• _Work task_
The entries that follow include a run beginning at the line with "# Text Spotter." and ending at the line with "-[ ] AON: Towards"; restate that run word for word and leave the rest out.

[Entries taken from a collection]
● ● ● ●

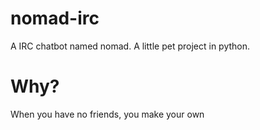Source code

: nomad-irc
=========

A IRC chatbot named nomad. A little pet project in python.

Why?
====

When you have no friends, you make your own

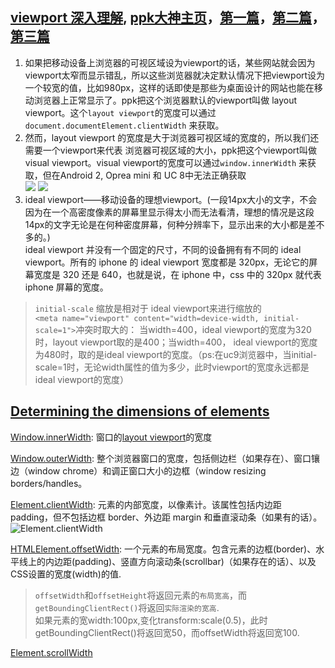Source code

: ## [viewport 深入理解](https://www.cnblogs.com/2050/p/3877280.html), [ppk大神主页](http://www.quirksmode.org/)，[第一篇](http://www.quirksmode.org/mobile/viewports.html)，[第二篇](http://www.quirksmode.org/mobile/viewports2.html)，[第三篇](http://www.quirksmode.org/mobile/metaviewport/)
1. 如果把移动设备上浏览器的可视区域设为viewport的话，某些网站就会因为viewport太窄而显示错乱，所以这些浏览器就决定默认情况下把viewport设为一个较宽的值，比如980px，这样的话即使是那些为桌面设计的网站也能在移动浏览器上正常显示了。ppk把这个浏览器默认的viewport叫做 layout viewport。这个`layout viewport`的宽度可以通过 `document.documentElement.clientWidth` 来获取。
2. 然而，layout viewport 的宽度是大于浏览器可视区域的宽度的，所以我们还需要一个viewport来代表 浏览器可视区域的大小，ppk把这个viewport叫做 visual viewport。visual viewport的宽度可以通过`window.innerWidth` 来获取，但在Android 2, Oprea mini 和 UC 8中无法正确获取  
![](https://www.runoob.com/wp-content/uploads/2018/07/1532326331-2895-201407.png)
![](https://www.runoob.com/wp-content/uploads/2018/07/1532326332-9414-201407.png)
3. ideal viewport——移动设备的理想viewport。(一段14px大小的文字，不会因为在一个高密度像素的屏幕里显示得太小而无法看清，理想的情况是这段14px的文字无论是在何种密度屏幕，何种分辨率下，显示出来的大小都是差不多的。)  
ideal viewport 并没有一个固定的尺寸，不同的设备拥有有不同的 ideal viewport。所有的 iphone 的 ideal viewport 宽度都是 320px，无论它的屏幕宽度是 320 还是 640，也就是说，在 iphone 中，css 中的 320px 就代表 iphone 屏幕的宽度。
> `initial-scale` 缩放是相对于 ideal viewport来进行缩放的  
> `<meta name="viewport" content="width=device-width, initial-scale=1">`冲突时取大的： 
> 当width=400，ideal viewport的宽度为320时，layout viewport取的是400；当width=400， ideal viewport的宽度为480时，取的是ideal viewport的宽度。（ps:在uc9浏览器中，当initial-scale=1时，无论width属性的值为多少，此时viewport的宽度永远都是ideal viewport的宽度）  

## [Determining the dimensions of elements](https://developer.mozilla.org/en-US/docs/Web/API/CSS_Object_Model/Determining_the_dimensions_of_elements)

[Window.innerWidth](https://developer.mozilla.org/zh-CN/docs/Web/API/Window/innerWidth): 窗口的[layout viewport](https://developer.mozilla.org/en-US/docs/Glossary/layout_viewport)的宽度  

[Window.outerWidth](https://developer.mozilla.org/zh-CN/docs/Web/API/Window/outerWidth): 整个浏览器窗口的宽度，包括侧边栏（如果存在）、窗口镶边（window chrome）和调正窗口大小的边框（window resizing borders/handles。  

[Element.clientWidth](https://developer.mozilla.org/zh-CN/docs/Web/API/Element/clientWidth): 元素的内部宽度，以像素计。该属性包括内边距 padding，但不包括边框 border、外边距 margin 和垂直滚动条（如果有的话）。
![Element.clientWidth](https://developer.mozilla.org/@api/deki/files/185/=Dimensions-client.png)

[HTMLElement.offsetWidth](https://developer.mozilla.org/zh-CN/docs/Web/API/HTMLElement/offsetWidth): 一个元素的布局宽度。包含元素的边框(border)、水平线上的内边距(padding)、竖直方向滚动条(scrollbar)（如果存在的话）、以及CSS设置的宽度(width)的值.  
> `offsetWidth`和`offsetHeight`将返回元素的`布局宽高`，而`getBoundingClientRect()`将返回`实际渲染的宽高`.  
> 如果元素的宽width:100px,变化transform:scale(0.5)，此时getBoundingClientRect()将返回宽50，而offsetWidth将返回宽100.  

[Element.scrollWidth](https://developer.mozilla.org/zh-CN/docs/Web/API/Element/scrollWidth)
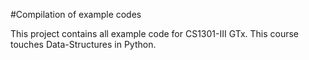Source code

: #Compilation of example codes

This project contains all example code for CS1301-III GTx.
This course touches Data-Structures in Python.
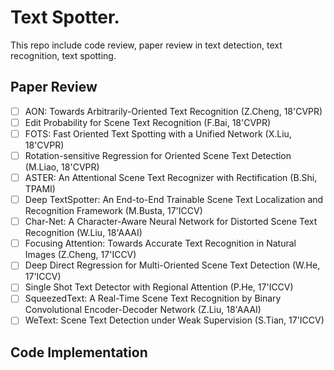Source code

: # Text Spotter.

This repo include code review, paper review in text detection, text recognition, text spotting.


## Paper Review

-[ ] AON: Towards Arbitrarily-Oriented Text Recognition (Z.Cheng, 18'CVPR)  
-[ ] Edit Probability for Scene Text Recognition (F.Bai, 18'CVPR)  
-[ ] FOTS: Fast Oriented Text Spotting with a Unified Network (X.Liu, 18'CVPR)  
-[ ] Rotation-sensitive Regression for Oriented Scene Text Detection (M.Liao, 18'CVPR)  
-[ ] ASTER: An Attentional Scene Text Recognizer with Rectification (B.Shi, TPAMI)  
-[ ] Deep TextSpotter: An End-to-End Trainable Scene Text Localization and Recognition Framework (M.Busta, 17'ICCV)  
-[ ] Char-Net: A Character-Aware Neural Network for Distorted Scene Text Recognition (W.Liu, 18'AAAI)  
-[ ] Focusing Attention: Towards Accurate Text Recognition in Natural Images (Z.Cheng, 17'ICCV)  
-[ ] Deep Direct Regression for Multi-Oriented Scene Text Detection (W.He, 17'ICCV)  
-[ ] Single Shot Text Detector with Regional Attention (P.He, 17'ICCV)  
-[ ] SqueezedText: A Real-Time Scene Text Recognition by Binary Convolutional Encoder-Decoder Network (Z.Liu, 18'AAAI)  
-[ ] WeText: Scene Text Detection under Weak Supervision (S.Tian, 17'ICCV)  

## Code Implementation

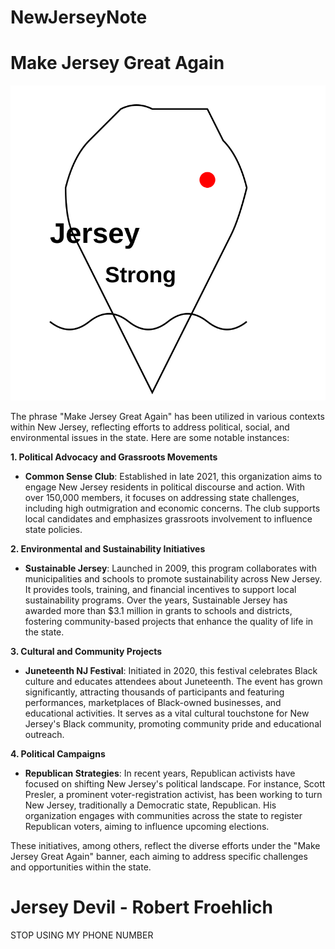 # NewJerseyNote

# Make Jersey Great Again

![Jersey Strong](Jersey%20Strong.svg)

The phrase "Make Jersey Great Again" has been utilized in various contexts within New Jersey, reflecting efforts to address political, social, and environmental issues in the state. Here are some notable instances:

**1. Political Advocacy and Grassroots Movements**

- **Common Sense Club**: Established in late 2021, this organization aims to engage New Jersey residents in political discourse and action. With over 150,000 members, it focuses on addressing state challenges, including high outmigration and economic concerns. The club supports local candidates and emphasizes grassroots involvement to influence state policies. 

**2. Environmental and Sustainability Initiatives**

- **Sustainable Jersey**: Launched in 2009, this program collaborates with municipalities and schools to promote sustainability across New Jersey. It provides tools, training, and financial incentives to support local sustainability programs. Over the years, Sustainable Jersey has awarded more than $3.1 million in grants to schools and districts, fostering community-based projects that enhance the quality of life in the state. 

**3. Cultural and Community Projects**

- **Juneteenth NJ Festival**: Initiated in 2020, this festival celebrates Black culture and educates attendees about Juneteenth. The event has grown significantly, attracting thousands of participants and featuring performances, marketplaces of Black-owned businesses, and educational activities. It serves as a vital cultural touchstone for New Jersey's Black community, promoting community pride and educational outreach. 

**4. Political Campaigns**

- **Republican Strategies**: In recent years, Republican activists have focused on shifting New Jersey's political landscape. For instance, Scott Presler, a prominent voter-registration activist, has been working to turn New Jersey, traditionally a Democratic state, Republican. His organization engages with communities across the state to register Republican voters, aiming to influence upcoming elections. 

These initiatives, among others, reflect the diverse efforts under the "Make Jersey Great Again" banner, each aiming to address specific challenges and opportunities within the state.

# Jersey Devil - Robert Froehlich

STOP USING MY PHONE NUMBER
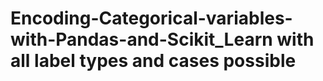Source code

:# Encoding-Categorical-variables-with-Pandas-and-Scikit_Learn with all label types and cases possible
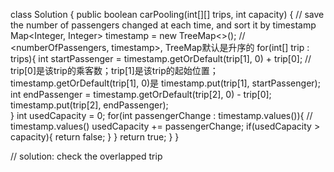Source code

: class Solution {
    public boolean carPooling(int[][] trips, int capacity) {
        // save the number of passengers changed at each time, and sort it by timestamp 
        Map<Integer, Integer> timestamp = new TreeMap<>();      // <numberOfPassengers, timestamp>, TreeMap默认是升序的
        for(int[] trip : trips){
            int startPassenger = timestamp.getOrDefault(trip[1], 0) + trip[0];  // trip[0]是该trip的乘客数；trip[1]是该trip的起始位置； timestamp.getOrDefault(trip[1], 0)是
            timestamp.put(trip[1], startPassenger);
            int endPassenger = timestamp.getOrDefault(trip[2], 0) - trip[0];
            timestamp.put(trip[2], endPassenger);        
        }
        int usedCapacity = 0; 
        for(int passengerChange : timestamp.values()){      // timestamp.values()
            usedCapacity += passengerChange;
            if(usedCapacity > capacity){
                return false;
            }
        }
        return true;
    }
}

// solution: check the overlapped trip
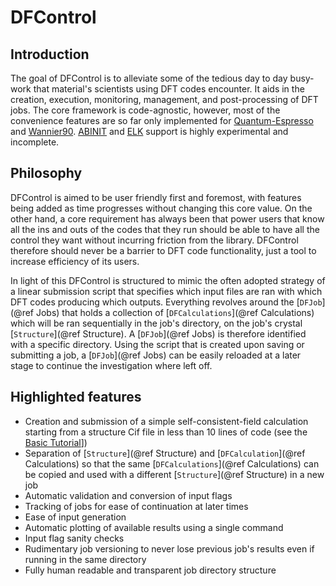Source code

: # DFControl
## Introduction
The goal of DFControl is to alleviate some of the tedious day to day busy-work that material's scientists using DFT 
codes encounter. It aids in the creation, execution, monitoring, management, and post-processing of DFT jobs. 
The core framework is code-agnostic, however, most of the convenience features are so far only implemented for [Quantum-Espresso](https://quantum-espresso.org) and [Wannier90](http://www.wannier.org/). [ABINIT](https://www.abinit.org) and [ELK](https://elk.sourceforge.io) support is highly experimental and incomplete.

## Philosophy
DFControl is aimed to be user friendly first and foremost, with features being added as time progresses without changing this core value. On the other hand, a core requirement has always been that power users that know all the ins and outs of the codes that they run should be able to have all the control they want without incurring friction from the library.
DFControl therefore should never be a barrier to DFT code functionality, just a tool to increase efficiency of its users.

In light of this DFControl is structured to mimic the often adopted strategy of a linear submission script that specifies which input files 
are ran with which DFT codes producing which outputs. Everything revolves around the [`DFJob`](@ref Jobs) that holds a collection of [`DFCalculations`](@ref Calculations) which will be ran sequentially in the job's directory, on the job's crystal [`Structure`](@ref Structure). A [`DFJob`](@ref Jobs) is therefore identified with a specific directory.
Using the script that is created upon saving or submitting a job, a [`DFJob`](@ref Jobs) can be easily reloaded at a later stage to continue the investigation where left off.


## Highlighted features
- Creation and submission of a simple self-consistent-field calculation starting from a structure Cif file in less than 10 lines of code (see the [Basic Tutorial](@ref)])
- Separation of [`Structure`](@ref Structure) and [`DFCalculation`](@ref Calculations) so that the same [`DFCalculations`](@ref Calculations) can be copied and used with a different [`Structure`](@ref Structure) in a new job 
- Automatic validation and conversion of input flags
- Tracking of jobs for ease of continuation at later times
- Ease of input generation
- Automatic plotting of available results using a single command
- Input flag sanity checks
- Rudimentary job versioning to never lose previous job's results even if running in the same directory
- Fully human readable and transparent job directory structure 
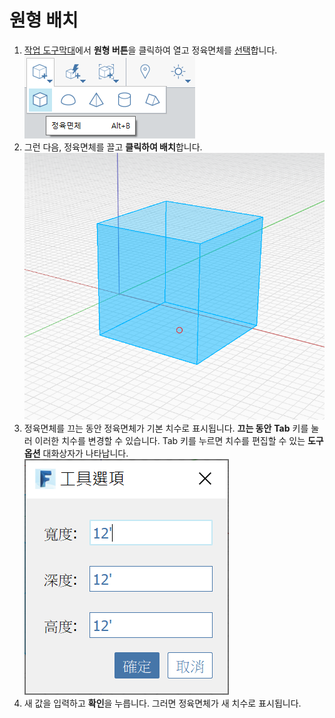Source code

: # 원형 배치

1. [작업 도구막대](https://github.com/FormIt3D/autodesk-formit-360-windows-help/tree/c377e7b8a3b8e43e684321d0b7de867608d317a3/tool-library/tool-bars-extended.md)에서 **원형 버튼**을 클릭하여 열고 정육면체를 [선택](select-edge-face-or-object.md)합니다.   ![](<../.gitbook/assets/primitive-cube (1).png>)&#x20;
2. 그런 다음, 정육면체를 끌고 **클릭하여 배치**합니다.  ![](<../.gitbook/assets/image-2- (1).png>)  &#x20;
3. 정육면체를 끄는 동안 정육면체가 기본 치수로 표시됩니다. **끄는 동안** **Tab** 키를 눌러 이러한 치수를 변경할 수 있습니다. Tab 키를 누르면 치수를 편집할 수 있는 **도구 옵션** 대화상자가 나타납니다. ![](<../.gitbook/assets/image (1).png>) &#x20;
4. 새 값을 입력하고 **확인**을 누릅니다. 그러면 정육면체가 새 치수로 표시됩니다.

● ● ● ●

• _Task response_
: # Text Spotter.

This repo include code review, paper review in text detection, text recognition, text spotting.


## Paper Review

-[ ] AON: Towards Arbitrarily-Oriented Text Recognition (Z.Cheng, 18'CVPR)  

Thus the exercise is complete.